Endocrine Abstracts

Objective: Polychlorinated biphenyls (PCBs) are persistent organic pollutants that that have been reported to cause a variety of toxic effects, including inflammation and cancer, through binding to the aryl hydrocarbon receptor (AhR). In turn, AhR promotes xenobiotic detoxification and antioxidant defense, by up-regulating specific responsive genes, the so-called “AhR gene battery”. AhR is also involved in modulation of immune response, by regulating programmed cell death 1(PD-1) ligand (PD-L1) levels. PD-L1 has an important role in regulating immune responses by binding to PD-1 on immune cells, contributes to maintaining immune tolerance by down-regulating of T-cell immune responses and cytokine production, and might favor the escape from immune surveillance of cancer cells. The aim of this study is to investigate the effects of PCBs on PD-L1 expression on thyroid cells

Methods: Primary thyrocytes were obtained from patients undergone surgery for benign thyroid disease (solitary thyroid nodule). Cultured cells were exposed for 24 h to increasing concentrations (2.5 and 5 µM) of 2 dioxin-like PCBs: the 2,3’,4,4’,5-pentachlorobiphenyl (PCB 118) and the 3,3’,4’,4’,5 Pentachlorobiphenyl (PCB 126). Gene silencing of AhR was performed by using a specific siRNA. mRNA and protein levels of PD-L1, AhR, IL-1beta and IL-6 were evaluated by real-time qPCR, ELISA and Western Blot.

Results: In cultured thyrocytes, exposure to PCB 126 and PCB 118 at 2.5 and 5 µM concentrations significantly induced the increase of both mRNA and protein levels of AhR and PD-L1 (P < 0.01 and P < 0.001, at 2.5 and 5 µM respectively for mRNA expression and P < 0.05 at 5 µM for protein levels). On the contrary, the knockdown of AhR before PCBs treatments reduced PD-L1 mRNA and related protein levels, indicating the involvement of this receptor in the regulation of PD-L1 enhanced by PCBs. In the same in vitro model, PCB exposure induced the increase of both mRNA and protein levels of inflammatory cytokines IL-1beta and IL-6 (P < 0.01 and P < 0.001, at 5 and 10 µM respectively for mRNA expression; P < 0.05 and P < 0.01 at 5 and 10 µM for protein levels).

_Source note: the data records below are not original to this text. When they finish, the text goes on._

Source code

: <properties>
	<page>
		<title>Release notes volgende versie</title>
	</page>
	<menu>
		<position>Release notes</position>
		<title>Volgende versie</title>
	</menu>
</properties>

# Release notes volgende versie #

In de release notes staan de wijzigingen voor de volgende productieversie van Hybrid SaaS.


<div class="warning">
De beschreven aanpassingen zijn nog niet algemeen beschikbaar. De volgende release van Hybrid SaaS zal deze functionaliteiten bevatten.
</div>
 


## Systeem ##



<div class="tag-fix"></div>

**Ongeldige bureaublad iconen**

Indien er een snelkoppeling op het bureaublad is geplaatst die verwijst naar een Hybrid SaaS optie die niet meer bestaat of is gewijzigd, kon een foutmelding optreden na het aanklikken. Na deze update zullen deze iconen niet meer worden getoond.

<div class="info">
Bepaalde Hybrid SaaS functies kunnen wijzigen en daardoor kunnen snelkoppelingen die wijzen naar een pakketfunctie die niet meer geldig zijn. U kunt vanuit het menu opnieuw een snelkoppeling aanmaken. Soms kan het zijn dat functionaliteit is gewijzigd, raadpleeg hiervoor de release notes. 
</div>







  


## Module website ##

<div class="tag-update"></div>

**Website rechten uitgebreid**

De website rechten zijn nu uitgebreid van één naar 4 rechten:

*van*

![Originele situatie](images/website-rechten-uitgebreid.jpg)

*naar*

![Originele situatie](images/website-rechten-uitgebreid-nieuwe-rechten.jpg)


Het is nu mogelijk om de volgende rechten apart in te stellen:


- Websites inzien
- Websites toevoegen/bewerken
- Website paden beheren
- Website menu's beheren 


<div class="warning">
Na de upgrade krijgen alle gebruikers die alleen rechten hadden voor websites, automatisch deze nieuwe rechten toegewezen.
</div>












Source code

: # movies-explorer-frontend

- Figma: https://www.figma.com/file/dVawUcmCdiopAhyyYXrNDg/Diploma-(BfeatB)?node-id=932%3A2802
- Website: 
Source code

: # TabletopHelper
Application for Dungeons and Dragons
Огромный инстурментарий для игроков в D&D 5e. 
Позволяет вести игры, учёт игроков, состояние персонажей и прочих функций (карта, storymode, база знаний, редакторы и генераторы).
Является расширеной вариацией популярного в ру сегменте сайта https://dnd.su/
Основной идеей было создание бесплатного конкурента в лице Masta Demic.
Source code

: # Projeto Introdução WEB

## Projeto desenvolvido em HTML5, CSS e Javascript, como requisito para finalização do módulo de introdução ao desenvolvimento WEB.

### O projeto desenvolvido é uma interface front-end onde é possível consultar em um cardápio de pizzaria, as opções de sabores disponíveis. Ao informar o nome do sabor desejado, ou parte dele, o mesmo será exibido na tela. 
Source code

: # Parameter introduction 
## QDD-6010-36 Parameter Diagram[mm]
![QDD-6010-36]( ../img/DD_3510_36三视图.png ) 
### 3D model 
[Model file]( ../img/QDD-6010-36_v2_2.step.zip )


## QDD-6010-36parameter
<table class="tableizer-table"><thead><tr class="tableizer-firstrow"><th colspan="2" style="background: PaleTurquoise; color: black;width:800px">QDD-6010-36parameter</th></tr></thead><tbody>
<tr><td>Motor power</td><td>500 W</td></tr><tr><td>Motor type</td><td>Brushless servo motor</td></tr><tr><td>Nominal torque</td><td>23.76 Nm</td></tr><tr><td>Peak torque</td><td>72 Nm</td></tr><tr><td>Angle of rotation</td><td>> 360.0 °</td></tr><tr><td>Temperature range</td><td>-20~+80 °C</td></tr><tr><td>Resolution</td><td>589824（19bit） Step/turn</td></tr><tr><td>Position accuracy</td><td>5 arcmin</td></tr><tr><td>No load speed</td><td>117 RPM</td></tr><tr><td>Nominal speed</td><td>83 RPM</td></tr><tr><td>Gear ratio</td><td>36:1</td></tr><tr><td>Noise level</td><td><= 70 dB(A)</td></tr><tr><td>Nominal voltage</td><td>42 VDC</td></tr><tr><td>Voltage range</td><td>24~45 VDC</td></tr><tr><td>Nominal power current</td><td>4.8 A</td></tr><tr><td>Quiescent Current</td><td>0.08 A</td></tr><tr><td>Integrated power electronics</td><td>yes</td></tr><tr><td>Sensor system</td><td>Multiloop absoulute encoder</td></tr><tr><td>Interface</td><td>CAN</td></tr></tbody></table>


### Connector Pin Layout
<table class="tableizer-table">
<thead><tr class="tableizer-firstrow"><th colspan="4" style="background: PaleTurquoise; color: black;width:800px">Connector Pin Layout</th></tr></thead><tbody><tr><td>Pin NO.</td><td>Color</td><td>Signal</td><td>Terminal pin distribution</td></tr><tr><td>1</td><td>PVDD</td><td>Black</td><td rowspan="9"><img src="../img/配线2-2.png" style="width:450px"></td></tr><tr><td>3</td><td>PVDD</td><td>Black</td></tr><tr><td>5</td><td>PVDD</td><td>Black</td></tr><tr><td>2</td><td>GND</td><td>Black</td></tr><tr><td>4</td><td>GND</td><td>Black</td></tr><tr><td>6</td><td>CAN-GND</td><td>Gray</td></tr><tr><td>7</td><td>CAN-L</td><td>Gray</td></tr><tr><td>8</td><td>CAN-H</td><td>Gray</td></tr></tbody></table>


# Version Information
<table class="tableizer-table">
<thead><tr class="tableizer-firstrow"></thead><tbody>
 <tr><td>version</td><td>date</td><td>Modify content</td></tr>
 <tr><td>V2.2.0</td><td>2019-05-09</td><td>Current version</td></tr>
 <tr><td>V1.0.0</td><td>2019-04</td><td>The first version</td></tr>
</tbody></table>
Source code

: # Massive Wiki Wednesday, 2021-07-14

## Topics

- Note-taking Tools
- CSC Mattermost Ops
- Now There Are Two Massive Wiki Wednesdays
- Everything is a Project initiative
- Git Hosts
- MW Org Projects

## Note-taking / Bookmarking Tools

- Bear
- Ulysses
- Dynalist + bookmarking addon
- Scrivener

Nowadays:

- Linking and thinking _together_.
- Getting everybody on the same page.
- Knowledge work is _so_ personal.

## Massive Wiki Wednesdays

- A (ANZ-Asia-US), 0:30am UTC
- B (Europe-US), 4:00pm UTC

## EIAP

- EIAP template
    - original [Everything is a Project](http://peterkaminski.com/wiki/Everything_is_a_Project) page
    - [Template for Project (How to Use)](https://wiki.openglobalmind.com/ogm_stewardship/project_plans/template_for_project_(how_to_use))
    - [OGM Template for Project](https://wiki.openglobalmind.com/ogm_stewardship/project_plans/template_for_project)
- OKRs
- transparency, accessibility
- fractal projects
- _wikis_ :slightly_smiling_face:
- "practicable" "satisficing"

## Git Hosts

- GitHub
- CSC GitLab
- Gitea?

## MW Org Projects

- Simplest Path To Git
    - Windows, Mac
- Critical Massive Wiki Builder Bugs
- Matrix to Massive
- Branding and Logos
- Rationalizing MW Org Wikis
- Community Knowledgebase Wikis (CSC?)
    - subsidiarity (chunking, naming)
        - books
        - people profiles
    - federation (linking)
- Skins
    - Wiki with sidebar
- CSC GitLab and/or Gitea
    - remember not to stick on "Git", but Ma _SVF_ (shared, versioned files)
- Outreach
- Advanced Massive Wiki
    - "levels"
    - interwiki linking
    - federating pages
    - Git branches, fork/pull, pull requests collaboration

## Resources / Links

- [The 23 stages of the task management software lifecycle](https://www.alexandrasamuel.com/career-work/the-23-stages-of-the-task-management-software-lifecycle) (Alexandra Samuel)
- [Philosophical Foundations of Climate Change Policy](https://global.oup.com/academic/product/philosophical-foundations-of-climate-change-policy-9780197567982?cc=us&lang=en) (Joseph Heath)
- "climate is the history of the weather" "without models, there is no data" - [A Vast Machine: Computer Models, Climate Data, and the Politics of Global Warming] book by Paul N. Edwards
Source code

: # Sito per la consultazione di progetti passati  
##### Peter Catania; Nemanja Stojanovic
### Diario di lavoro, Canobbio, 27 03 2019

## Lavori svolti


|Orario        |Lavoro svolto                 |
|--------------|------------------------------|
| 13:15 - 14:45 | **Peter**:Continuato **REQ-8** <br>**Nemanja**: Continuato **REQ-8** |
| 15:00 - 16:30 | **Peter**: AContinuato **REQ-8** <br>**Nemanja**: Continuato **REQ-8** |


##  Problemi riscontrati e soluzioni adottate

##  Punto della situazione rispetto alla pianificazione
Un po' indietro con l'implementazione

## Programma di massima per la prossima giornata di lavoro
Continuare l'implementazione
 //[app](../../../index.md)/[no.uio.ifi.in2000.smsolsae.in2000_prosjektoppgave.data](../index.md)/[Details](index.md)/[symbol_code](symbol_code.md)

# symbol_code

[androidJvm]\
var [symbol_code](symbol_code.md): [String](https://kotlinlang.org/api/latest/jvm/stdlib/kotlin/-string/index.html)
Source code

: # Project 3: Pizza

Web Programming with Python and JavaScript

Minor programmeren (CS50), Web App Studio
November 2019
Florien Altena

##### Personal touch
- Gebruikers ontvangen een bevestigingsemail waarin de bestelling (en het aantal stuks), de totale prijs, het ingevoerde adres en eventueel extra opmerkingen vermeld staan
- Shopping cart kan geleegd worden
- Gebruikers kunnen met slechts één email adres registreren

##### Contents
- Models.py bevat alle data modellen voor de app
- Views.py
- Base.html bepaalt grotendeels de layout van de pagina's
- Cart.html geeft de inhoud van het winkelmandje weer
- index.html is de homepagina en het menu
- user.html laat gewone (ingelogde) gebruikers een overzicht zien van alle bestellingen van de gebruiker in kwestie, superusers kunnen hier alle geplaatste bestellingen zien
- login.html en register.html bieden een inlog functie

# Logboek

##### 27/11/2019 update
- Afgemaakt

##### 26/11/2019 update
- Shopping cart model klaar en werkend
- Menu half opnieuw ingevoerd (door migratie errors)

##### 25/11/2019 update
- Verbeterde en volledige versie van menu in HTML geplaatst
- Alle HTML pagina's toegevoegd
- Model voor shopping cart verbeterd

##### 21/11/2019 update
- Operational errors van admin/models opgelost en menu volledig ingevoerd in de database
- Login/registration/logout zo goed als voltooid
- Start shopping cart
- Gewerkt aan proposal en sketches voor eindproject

Conclusion: Our data demonstrated that PCB 118 and PCB 126 may promote PD-L1 expression in thyrocytes. Such effects can be partially attributed to the activation of the AhR. These results suggest that the PD-1/PD-1L pathway is activated in thyrocytes in the context of inflammatory/toxic stimuli and point to a new mechanism that need to be further deepen to understand the effect of PCBs on thyrocytes.